Former Department of Environmental Protection Secretary John Hanger agreed.
“Admiral Sestak has already given great service to this country both in his military career and as a member of the U.S. House of Representatives,” said Hanger. “He will make a great U.S. senator. I wish him the best of luck as he seeks to unseat Pat Toomey, the fourth most conservative senator in the Senate.”
“Even before he announced his intention to run for the Senate, the Democratic race for governor was wide open,” he continued.
Update: Likewise former Pa. Revenue Secretary Tom Wolf of York County.
“Admiral Sestak is a champion for Pennsylvania families. He deserves thanks for his past service and continued efforts on behalf of all of us,” Wolf said. “My campaign for governor will continue to focus on creating jobs and leveling the playing field for the middle-class.”
Update 2: So too pastor Max Myers.
“Joe Sestak has the gift of encouragement. We have highly appreciated the opportunity to be the recipients of that encouragement which Joe has given to our campaign over these past months,” Myers said. “We are pleased to hear that Joe is making plans to run for U.S. Senate and we strongly support this effort. America desperately needs more people in leadership that have the abilities and character that we all have come to admire and appreciate in Joe.”
Update 3: Former Pa. DEP Sec. Katie McGinty agrees.
“Joe Sestak’s decision to run for the Senate makes a wide open Democratic gubernatorial primary even more of a toss-up,” she said. “It will bring an even greater focus on our campaign to create new jobs and a better future for Pennsylvania working families.”
Update 4: Pa. Treasurer Rob McCord echoed their compliments.
“Joe Sestak’s accomplishments in the U.S. Navy and in the U.S. Congress are exemplary, and I wish him the best of luck in his campaign,” McCord said. “Pennsylvanians who care about funding education and creating good-paying jobs would be fortunate to have Joe Sestak fighting for them as their Senator.”
It’s tough to say which of the Democrats seeking to unseat Gov. Tom Corbett benefits most from Sestak’s decision to decline the race. Sestak is well known and lead most of the early primary polls, thanks in part to his statewide run for Senate in 2010.
His base in Delaware County would have put him in a pitched southeastern battle with Schwartz and Pa. Treasurer Rob McCord, both of Montgomery County, and McGinty of Chester County.
Hanger, Wolf and Myers have also announced bids. They live in the Harrisburg area in Dauphin, York and Cumberland counties, respectively. Allentown Mayor Ed Pawlowski and state Sen. Mike Stack (D-Phila) may also compete for eastern Pa. voters.

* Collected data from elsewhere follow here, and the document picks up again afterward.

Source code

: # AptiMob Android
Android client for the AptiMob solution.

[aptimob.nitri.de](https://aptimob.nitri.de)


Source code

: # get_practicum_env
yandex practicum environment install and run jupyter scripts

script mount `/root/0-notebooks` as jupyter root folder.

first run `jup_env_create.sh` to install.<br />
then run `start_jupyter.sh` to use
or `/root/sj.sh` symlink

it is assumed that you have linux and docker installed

McCord, Pawlowski and Stack have not officially declared bids.
19.6% of registered Pa. Democrats live in Philadelphia, 6.2% in Montgomery, 4.6% in Bucks, 4.1% in Delaware and 3.1% in Chester counties according to Labels & Lists.
A Sestak candidacy would have opened the door even wider for a western Pa. Democrat.
His departure probably most benefits Schwartz, leaving her as the best-known candidate in the race in SEPA and elsewhere, and the most potent fundraiser.
The move also keeps the door open for McCord, who would have been hard pressed to win even his own geographic base against both Schwartz and Sestak. He’s also now the most prominent male candidate.
Wolf, of south central Pa., probably wishes Sestak were still in the race. He’d have a tough time cracking into Dems’ SEPA base, so he’d benefit from seeing it as fractured as possible. Then again, it could be a benefit for him: Sestak performed well among western Pa. and conservative Democrats in 2010.